» **EXERCISE DESCRIPTION**:
Retrieve every line of the data holding the word "System".
----- DATASET ENTRIES -----
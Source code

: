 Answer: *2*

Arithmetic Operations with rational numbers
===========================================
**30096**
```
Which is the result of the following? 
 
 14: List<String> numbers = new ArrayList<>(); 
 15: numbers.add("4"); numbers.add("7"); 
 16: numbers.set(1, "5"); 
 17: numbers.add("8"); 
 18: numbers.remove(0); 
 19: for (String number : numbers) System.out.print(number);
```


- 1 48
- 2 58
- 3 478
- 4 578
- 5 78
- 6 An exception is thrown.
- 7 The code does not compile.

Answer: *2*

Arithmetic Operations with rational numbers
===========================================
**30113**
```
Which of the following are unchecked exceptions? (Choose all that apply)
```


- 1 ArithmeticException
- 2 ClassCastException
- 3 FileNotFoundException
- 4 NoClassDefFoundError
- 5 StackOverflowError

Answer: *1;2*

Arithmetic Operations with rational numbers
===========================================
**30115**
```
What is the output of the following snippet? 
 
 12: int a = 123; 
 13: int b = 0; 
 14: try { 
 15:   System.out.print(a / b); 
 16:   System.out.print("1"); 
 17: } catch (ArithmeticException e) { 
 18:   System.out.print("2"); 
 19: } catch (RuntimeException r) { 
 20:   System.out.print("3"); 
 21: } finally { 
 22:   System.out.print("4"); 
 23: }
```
-----
» **RESULT**:
 19: for (String number : numbers) System.out.print(number);
 15:   System.out.print(a / b); 
 16:   System.out.print("1"); 
 18:   System.out.print("2"); 
 20:   System.out.print("3"); 
 22:   System.out.print("4"); 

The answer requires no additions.